4. Terrell Suggs (Baltimore Ravens)

80 games started, 53 sacks, 5 INT, 15 forced fumbles, 2 TD, 263 tackles, 3-time Pro Bowler

Suggs is versatile enough to play standing up, or with his hand on the ground and not miss a beat.

He's probably the only guy on this list who could be thrown into a 4-3 to play defensive end and not have any trouble.

In fact, he challenged the NFL to be classified as a defensive end when he was franchised, because they make more than linebackers, because he played more than 50 percent of his snaps with his hand on the ground.

He's phenomenal at stopping the run, and at rushing the passer. He's coming off of a Pro Bowl year and will look to carry that momentum into an ever better 2009 season.

3. James Harrison (Pittsburgh Steelers)

39 games started, 28.5 sacks, 3 INT, 14 forced fumbles, 1 TD, 222 tackles, 2-time Pro Bowler and 1-time All-Pro

There are probably countless enraged Steelers' fans reading this, but let me explain.

While Harrison has been great over the past two seasons, he has only done it for these past two seasons, after four years of mediocrity, and that's being nice.

His ranking is not really as much of a knock on him as it is a testament to the two guys ahead of him.

Yes, Harrison was the defensive player of the year last season (and probably should have been the Super Bowl MVP), but the guys ahead of him have been doing it longer, and in my opinion, one was passed over for defensive player of the year.

Is the suspense killing you yet?

2. Shawne Merriman (San Diego Chargers)

38 games started, 39.5 sacks, 1 INT, 8 forced fumbles, 147 tackles, 3-time Pro Bowler and 1-time All-Pro

In three seasons, Merriman has already placed himself among the elite in the league, and perhaps of all time if he keeps this pace going.

Like Woodley, he has more sacks than games started, but has done it two years longer than Woodley.

He was the defensive rookie of the year back in 2005, and should have won defensive player of the year in 2006, but was passed up because of politics. By politics, I mean a crying Jason Taylor that Merriman shouldn't win it because he was suspended four games for performance enhancers.

He was suspended for four games, and still finished the season with 17 sacks. Had it not been for missing those four games, he would probably have broken Michael Strahan's single-season sack record.

Merriman is a once-in-a-generation athlete.

1. DeMarcus Ware (Dallas Cowboys)

64 games started, 53.5 sacks, 1 INT, 18 forced fumbles, 2 TDs, 235 tackles, 3-time Pro Bowler and 2-time All-Pro

Last season, Ware had 20 sacks.

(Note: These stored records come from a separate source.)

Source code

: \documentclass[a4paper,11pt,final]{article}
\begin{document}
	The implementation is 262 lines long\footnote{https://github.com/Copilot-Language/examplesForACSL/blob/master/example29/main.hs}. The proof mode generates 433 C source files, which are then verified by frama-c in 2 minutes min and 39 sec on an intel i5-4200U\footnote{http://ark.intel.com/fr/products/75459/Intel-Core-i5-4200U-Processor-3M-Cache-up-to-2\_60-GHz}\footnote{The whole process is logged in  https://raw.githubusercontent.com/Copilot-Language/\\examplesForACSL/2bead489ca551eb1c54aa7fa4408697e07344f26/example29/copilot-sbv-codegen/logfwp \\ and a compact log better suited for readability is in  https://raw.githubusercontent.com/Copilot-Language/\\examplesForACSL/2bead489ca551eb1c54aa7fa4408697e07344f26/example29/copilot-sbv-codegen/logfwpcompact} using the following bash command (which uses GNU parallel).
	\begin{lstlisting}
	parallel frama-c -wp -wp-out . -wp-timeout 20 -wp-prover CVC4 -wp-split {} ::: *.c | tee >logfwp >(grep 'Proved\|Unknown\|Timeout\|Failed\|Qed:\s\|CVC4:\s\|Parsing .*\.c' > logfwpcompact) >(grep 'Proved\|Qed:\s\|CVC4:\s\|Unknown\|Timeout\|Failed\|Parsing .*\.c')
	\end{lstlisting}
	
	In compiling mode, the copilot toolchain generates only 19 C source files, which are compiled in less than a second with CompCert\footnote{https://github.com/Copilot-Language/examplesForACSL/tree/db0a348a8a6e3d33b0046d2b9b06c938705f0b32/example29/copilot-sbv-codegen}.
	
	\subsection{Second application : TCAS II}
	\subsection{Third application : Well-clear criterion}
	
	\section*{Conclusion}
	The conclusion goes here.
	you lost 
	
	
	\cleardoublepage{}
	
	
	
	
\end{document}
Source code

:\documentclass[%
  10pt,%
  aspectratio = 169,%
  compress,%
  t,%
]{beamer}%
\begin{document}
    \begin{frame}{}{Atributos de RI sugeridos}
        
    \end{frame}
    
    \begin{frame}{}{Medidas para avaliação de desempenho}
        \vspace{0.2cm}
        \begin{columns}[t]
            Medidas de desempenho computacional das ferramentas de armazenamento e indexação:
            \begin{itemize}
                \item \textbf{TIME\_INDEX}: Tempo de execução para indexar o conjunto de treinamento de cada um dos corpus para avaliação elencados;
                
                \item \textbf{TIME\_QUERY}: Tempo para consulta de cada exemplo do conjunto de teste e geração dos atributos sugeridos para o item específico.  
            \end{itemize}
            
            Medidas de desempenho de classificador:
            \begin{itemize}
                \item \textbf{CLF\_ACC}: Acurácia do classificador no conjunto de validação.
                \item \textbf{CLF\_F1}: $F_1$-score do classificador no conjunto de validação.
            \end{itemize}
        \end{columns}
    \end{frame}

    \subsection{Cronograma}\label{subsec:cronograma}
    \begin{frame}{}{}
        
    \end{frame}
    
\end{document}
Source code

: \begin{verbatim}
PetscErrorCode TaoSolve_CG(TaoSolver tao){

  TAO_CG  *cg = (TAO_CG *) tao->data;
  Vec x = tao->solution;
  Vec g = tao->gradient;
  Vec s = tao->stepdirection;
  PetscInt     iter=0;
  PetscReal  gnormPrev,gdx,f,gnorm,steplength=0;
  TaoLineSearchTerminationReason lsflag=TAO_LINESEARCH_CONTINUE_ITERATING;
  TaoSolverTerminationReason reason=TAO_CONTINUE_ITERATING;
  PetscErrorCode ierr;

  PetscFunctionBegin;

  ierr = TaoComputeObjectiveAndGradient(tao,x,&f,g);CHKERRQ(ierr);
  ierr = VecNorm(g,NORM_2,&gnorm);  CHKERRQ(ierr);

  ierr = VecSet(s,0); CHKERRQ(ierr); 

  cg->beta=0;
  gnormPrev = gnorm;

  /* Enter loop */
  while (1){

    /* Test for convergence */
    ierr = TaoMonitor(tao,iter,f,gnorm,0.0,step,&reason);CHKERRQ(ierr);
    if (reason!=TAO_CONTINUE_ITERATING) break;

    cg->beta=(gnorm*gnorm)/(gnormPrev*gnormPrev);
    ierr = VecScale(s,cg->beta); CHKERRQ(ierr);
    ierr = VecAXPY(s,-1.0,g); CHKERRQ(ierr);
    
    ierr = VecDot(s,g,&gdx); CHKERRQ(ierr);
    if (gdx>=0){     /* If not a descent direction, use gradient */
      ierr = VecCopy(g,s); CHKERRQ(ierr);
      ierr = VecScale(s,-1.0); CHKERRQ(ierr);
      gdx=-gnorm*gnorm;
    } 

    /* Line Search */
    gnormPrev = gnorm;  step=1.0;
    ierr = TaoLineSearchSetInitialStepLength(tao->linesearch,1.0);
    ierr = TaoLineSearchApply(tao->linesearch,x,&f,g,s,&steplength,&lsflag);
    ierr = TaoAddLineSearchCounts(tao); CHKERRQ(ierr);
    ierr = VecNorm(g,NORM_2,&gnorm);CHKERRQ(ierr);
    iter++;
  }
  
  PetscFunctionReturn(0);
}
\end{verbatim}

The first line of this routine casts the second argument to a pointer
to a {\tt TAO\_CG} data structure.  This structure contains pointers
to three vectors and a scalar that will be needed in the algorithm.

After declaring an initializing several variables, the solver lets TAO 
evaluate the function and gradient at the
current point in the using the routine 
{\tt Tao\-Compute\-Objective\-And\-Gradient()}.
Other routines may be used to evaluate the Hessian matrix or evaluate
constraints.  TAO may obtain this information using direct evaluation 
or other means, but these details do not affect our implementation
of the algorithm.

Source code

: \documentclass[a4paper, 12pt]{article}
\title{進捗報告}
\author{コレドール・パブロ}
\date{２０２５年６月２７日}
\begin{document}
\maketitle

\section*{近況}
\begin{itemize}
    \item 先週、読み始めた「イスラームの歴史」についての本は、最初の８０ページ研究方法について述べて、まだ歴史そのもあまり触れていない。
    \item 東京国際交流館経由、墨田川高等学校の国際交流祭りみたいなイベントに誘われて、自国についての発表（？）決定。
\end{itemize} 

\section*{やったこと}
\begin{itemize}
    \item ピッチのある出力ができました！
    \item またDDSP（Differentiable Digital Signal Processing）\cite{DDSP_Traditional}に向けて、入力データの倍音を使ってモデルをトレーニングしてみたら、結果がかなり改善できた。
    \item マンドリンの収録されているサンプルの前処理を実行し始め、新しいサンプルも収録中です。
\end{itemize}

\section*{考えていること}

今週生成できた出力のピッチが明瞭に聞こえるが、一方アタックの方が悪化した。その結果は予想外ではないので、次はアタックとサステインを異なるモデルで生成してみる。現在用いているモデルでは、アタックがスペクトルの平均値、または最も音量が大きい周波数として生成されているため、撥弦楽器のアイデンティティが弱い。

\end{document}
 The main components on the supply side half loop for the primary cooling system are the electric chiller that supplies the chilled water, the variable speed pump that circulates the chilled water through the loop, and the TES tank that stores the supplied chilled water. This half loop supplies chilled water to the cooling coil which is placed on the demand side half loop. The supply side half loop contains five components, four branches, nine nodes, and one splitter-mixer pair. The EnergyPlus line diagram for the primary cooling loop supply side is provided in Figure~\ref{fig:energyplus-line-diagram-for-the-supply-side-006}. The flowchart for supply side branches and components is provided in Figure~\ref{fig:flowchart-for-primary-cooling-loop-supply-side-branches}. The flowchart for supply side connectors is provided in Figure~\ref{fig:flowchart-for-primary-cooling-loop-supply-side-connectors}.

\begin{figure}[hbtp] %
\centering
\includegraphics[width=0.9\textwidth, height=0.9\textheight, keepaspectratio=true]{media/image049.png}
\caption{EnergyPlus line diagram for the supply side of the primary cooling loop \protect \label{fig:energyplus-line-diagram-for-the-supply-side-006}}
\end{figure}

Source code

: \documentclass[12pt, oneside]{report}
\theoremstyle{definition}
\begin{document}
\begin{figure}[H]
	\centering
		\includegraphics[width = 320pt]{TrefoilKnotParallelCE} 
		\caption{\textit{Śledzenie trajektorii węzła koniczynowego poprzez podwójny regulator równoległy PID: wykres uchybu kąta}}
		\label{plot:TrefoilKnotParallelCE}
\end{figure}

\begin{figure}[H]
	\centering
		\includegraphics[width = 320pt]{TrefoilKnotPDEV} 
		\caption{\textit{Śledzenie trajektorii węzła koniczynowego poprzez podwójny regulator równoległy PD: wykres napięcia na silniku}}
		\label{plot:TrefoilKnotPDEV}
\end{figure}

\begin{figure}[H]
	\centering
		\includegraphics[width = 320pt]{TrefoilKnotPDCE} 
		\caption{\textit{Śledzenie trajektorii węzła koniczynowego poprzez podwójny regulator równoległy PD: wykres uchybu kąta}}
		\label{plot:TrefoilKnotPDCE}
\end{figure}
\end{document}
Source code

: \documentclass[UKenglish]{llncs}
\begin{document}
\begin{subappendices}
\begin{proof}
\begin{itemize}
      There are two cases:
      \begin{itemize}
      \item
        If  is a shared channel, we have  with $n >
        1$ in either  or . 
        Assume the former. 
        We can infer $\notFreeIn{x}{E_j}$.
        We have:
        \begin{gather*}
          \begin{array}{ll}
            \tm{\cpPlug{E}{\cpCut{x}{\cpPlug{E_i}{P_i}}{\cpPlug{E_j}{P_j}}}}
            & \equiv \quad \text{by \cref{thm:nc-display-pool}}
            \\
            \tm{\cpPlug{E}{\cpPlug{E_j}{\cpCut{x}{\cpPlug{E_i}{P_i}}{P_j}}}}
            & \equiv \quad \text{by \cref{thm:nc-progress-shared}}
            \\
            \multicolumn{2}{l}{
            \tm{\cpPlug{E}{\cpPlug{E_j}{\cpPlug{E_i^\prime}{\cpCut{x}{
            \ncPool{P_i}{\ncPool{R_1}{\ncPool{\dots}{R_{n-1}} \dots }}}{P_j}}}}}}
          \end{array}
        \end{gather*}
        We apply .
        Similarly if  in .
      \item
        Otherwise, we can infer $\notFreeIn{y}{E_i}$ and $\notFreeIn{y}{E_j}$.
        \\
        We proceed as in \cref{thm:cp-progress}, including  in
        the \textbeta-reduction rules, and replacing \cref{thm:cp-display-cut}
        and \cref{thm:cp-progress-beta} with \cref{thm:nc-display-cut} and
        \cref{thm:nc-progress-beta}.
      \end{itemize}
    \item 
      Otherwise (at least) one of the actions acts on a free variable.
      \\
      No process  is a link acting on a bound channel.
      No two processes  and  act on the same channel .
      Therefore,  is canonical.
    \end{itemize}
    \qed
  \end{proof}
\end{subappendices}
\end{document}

That alone should have been enough to earn him defensive player of the year, but add on the six forced fumbles and in my mind, it's not even a competition.

Ware came in as a starter since day one, and has not missed a game since. Sixty four consecutive starts, or four full years, has put him as the very best outside linebacker in the game today. That includes any 4-3 linebacker.

Even when the Dallas defense would struggle, this guy always came through. He's an incredible athlete, and even at 6'4' and 245 pounds, is probably the fastest guy on this list, and maybe at the entire position.

He currently has a streak of three consecutive Pro Bowls, and two consecutive selections to the All-Pro team. Something tells me that this streak won't be ending any time soon.